◆ WHAT THE TASK REQUIRES
Collect all lines from the listing that include the string "notification".

◆ PROVIDED MATERIAL
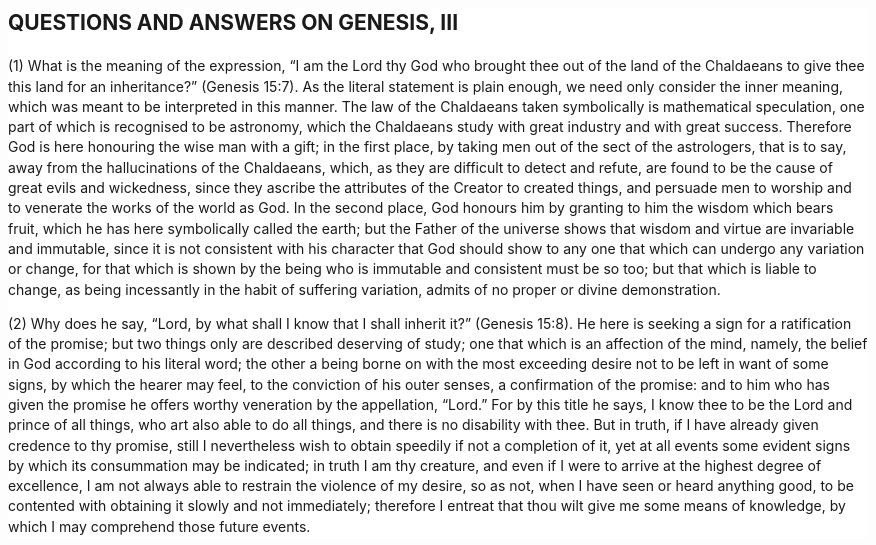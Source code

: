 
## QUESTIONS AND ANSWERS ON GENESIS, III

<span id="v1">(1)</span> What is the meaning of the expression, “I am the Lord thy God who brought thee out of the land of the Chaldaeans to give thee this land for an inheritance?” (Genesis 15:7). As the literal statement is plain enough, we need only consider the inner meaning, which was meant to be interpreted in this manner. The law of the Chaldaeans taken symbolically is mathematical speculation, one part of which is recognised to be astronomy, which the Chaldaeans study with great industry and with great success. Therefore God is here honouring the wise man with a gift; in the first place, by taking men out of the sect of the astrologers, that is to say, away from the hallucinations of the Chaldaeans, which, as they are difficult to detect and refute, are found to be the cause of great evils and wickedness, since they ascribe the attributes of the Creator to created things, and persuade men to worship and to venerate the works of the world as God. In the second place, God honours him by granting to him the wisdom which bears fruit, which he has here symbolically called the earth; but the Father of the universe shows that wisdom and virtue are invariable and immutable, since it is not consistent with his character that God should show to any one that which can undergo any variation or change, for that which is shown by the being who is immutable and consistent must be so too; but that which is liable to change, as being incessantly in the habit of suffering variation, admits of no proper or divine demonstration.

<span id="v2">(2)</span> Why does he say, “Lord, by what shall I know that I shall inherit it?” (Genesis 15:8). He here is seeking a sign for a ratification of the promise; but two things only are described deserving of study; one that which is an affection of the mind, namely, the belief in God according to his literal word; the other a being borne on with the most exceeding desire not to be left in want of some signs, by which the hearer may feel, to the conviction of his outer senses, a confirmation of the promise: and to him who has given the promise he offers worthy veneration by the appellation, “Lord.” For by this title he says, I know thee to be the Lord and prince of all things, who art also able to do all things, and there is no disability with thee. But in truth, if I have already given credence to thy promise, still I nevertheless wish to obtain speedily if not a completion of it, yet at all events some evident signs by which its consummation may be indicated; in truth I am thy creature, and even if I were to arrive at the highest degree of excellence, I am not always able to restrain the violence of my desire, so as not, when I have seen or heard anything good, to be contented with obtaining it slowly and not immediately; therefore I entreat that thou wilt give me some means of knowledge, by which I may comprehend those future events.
--
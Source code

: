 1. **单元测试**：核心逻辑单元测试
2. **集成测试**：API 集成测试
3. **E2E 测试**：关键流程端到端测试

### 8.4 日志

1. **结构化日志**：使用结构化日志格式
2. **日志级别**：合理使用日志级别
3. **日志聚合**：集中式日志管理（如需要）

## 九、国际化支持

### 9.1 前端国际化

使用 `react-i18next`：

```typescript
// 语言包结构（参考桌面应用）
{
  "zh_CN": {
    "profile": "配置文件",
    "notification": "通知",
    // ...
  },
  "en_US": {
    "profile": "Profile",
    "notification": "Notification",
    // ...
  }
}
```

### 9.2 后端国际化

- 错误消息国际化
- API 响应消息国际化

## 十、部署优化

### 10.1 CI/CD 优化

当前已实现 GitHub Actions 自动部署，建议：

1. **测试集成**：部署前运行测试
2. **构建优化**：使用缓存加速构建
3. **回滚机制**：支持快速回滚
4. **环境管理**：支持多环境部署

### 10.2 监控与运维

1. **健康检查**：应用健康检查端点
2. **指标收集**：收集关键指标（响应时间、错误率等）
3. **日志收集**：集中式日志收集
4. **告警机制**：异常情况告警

◆ RESPONSE BELOW
    "notification": "通知",
    "notification": "Notification",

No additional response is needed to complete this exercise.